Top of EXTRACTED ENTRIES

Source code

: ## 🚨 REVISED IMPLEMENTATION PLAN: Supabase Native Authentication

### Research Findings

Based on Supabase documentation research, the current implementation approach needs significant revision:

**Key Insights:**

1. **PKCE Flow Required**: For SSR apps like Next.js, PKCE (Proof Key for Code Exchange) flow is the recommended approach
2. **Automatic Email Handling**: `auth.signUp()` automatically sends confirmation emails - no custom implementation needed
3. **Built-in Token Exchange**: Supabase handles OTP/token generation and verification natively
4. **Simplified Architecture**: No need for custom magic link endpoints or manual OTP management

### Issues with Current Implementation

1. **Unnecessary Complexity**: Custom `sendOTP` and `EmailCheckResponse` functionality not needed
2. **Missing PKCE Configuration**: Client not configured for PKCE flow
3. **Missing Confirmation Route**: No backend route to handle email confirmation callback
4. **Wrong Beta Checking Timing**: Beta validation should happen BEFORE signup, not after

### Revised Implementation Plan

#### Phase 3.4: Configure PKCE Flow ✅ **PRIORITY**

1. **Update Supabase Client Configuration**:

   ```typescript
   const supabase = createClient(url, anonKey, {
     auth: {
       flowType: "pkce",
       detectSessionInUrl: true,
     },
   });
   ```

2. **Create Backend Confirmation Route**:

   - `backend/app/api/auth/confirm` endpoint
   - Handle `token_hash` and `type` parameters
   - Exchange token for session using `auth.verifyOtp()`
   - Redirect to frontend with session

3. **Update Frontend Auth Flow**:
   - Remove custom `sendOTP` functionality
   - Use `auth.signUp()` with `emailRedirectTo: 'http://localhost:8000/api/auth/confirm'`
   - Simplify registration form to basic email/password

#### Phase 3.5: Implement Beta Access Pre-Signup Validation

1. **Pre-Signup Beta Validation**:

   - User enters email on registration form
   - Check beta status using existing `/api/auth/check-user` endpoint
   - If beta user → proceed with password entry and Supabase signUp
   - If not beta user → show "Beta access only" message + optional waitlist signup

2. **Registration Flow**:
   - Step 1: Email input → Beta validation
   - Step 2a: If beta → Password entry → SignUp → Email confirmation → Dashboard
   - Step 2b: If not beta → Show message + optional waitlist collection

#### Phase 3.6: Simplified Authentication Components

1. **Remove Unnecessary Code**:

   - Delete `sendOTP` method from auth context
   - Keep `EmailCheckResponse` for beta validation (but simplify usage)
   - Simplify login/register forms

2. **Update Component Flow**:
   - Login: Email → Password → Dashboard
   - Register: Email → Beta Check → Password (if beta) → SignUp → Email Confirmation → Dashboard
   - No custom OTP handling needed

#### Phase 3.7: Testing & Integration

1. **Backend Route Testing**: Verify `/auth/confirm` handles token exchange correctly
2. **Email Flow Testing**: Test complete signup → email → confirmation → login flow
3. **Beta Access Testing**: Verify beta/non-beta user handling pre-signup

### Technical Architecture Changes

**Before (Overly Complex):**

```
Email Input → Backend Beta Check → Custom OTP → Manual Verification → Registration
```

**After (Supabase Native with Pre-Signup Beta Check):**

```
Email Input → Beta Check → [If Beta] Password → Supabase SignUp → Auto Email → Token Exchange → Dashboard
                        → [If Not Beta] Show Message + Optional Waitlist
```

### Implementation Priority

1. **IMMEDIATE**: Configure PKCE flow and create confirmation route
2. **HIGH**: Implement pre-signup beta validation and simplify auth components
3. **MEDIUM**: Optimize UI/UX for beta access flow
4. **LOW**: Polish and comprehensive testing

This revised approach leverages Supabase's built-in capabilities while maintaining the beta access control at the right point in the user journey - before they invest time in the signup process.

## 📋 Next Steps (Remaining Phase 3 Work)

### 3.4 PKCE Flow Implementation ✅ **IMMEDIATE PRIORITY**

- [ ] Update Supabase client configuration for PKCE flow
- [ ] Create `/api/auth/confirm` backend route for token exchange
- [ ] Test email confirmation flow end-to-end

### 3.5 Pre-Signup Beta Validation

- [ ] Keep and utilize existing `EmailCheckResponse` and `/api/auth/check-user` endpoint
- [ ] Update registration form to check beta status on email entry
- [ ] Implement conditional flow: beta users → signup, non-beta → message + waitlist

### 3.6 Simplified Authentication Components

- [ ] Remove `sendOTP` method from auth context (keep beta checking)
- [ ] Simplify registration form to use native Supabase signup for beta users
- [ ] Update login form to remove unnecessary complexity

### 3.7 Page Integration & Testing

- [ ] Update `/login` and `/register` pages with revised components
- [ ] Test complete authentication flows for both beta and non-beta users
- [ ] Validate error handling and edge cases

Bottom of EXTRACTED ENTRIES

* **YOUR ASSIGNMENT**: Every record listed above should be reproduced exactly.

* **EXERCISE SOLUTION**:
Source code

: ## 🚨 REVISED IMPLEMENTATION PLAN: Supabase Native Authentication

### Research Findings

Based on Supabase documentation research, the current implementation approach needs significant revision:

**Key Insights:**

1. **PKCE Flow Required**: For SSR apps like Next.js, PKCE (Proof Key for Code Exchange) flow is the recommended approach
2. **Automatic Email Handling**: `auth.signUp()` automatically sends confirmation emails - no custom implementation needed
3. **Built-in Token Exchange**: Supabase handles OTP/token generation and verification natively
4. **Simplified Architecture**: No need for custom magic link endpoints or manual OTP management

### Issues with Current Implementation

1. **Unnecessary Complexity**: Custom `sendOTP` and `EmailCheckResponse` functionality not needed
2. **Missing PKCE Configuration**: Client not configured for PKCE flow
3. **Missing Confirmation Route**: No backend route to handle email confirmation callback
4. **Wrong Beta Checking Timing**: Beta validation should happen BEFORE signup, not after

### Revised Implementation Plan

#### Phase 3.4: Configure PKCE Flow ✅ **PRIORITY**

1. **Update Supabase Client Configuration**:

   ```typescript
   const supabase = createClient(url, anonKey, {
     auth: {
       flowType: "pkce",
       detectSessionInUrl: true,
     },
   });
   ```

2. **Create Backend Confirmation Route**:

   - `backend/app/api/auth/confirm` endpoint
   - Handle `token_hash` and `type` parameters
   - Exchange token for session using `auth.verifyOtp()`
   - Redirect to frontend with session

3. **Update Frontend Auth Flow**:
   - Remove custom `sendOTP` functionality
   - Use `auth.signUp()` with `emailRedirectTo: 'http://localhost:8000/api/auth/confirm'`
   - Simplify registration form to basic email/password

#### Phase 3.5: Implement Beta Access Pre-Signup Validation

1. **Pre-Signup Beta Validation**:

   - User enters email on registration form
   - Check beta status using existing `/api/auth/check-user` endpoint
   - If beta user → proceed with password entry and Supabase signUp
   - If not beta user → show "Beta access only" message + optional waitlist signup

2. **Registration Flow**:
   - Step 1: Email input → Beta validation
   - Step 2a: If beta → Password entry → SignUp → Email confirmation → Dashboard
   - Step 2b: If not beta → Show message + optional waitlist collection

#### Phase 3.6: Simplified Authentication Components

1. **Remove Unnecessary Code**:

   - Delete `sendOTP` method from auth context
   - Keep `EmailCheckResponse` for beta validation (but simplify usage)
   - Simplify login/register forms

2. **Update Component Flow**:
   - Login: Email → Password → Dashboard
   - Register: Email → Beta Check → Password (if beta) → SignUp → Email Confirmation → Dashboard
   - No custom OTP handling needed

#### Phase 3.7: Testing & Integration

1. **Backend Route Testing**: Verify `/auth/confirm` handles token exchange correctly
2. **Email Flow Testing**: Test complete signup → email → confirmation → login flow
3. **Beta Access Testing**: Verify beta/non-beta user handling pre-signup

### Technical Architecture Changes

**Before (Overly Complex):**

```
Email Input → Backend Beta Check → Custom OTP → Manual Verification → Registration
```

**After (Supabase Native with Pre-Signup Beta Check):**

```
Email Input → Beta Check → [If Beta] Password → Supabase SignUp → Auto Email → Token Exchange → Dashboard
                        → [If Not Beta] Show Message + Optional Waitlist
```

### Implementation Priority

1. **IMMEDIATE**: Configure PKCE flow and create confirmation route
2. **HIGH**: Implement pre-signup beta validation and simplify auth components
3. **MEDIUM**: Optimize UI/UX for beta access flow
4. **LOW**: Polish and comprehensive testing

This revised approach leverages Supabase's built-in capabilities while maintaining the beta access control at the right point in the user journey - before they invest time in the signup process.

## 📋 Next Steps (Remaining Phase 3 Work)

### 3.4 PKCE Flow Implementation ✅ **IMMEDIATE PRIORITY**

- [ ] Update Supabase client configuration for PKCE flow
- [ ] Create `/api/auth/confirm` backend route for token exchange
- [ ] Test email confirmation flow end-to-end

### 3.5 Pre-Signup Beta Validation

- [ ] Keep and utilize existing `EmailCheckResponse` and `/api/auth/check-user` endpoint
- [ ] Update registration form to check beta status on email entry
- [ ] Implement conditional flow: beta users → signup, non-beta → message + waitlist

### 3.6 Simplified Authentication Components

- [ ] Remove `sendOTP` method from auth context (keep beta checking)
- [ ] Simplify registration form to use native Supabase signup for beta users
- [ ] Update login form to remove unnecessary complexity

### 3.7 Page Integration & Testing

- [ ] Update `/login` and `/register` pages with revised components
- [ ] Test complete authentication flows for both beta and non-beta users
- [ ] Validate error handling and edge cases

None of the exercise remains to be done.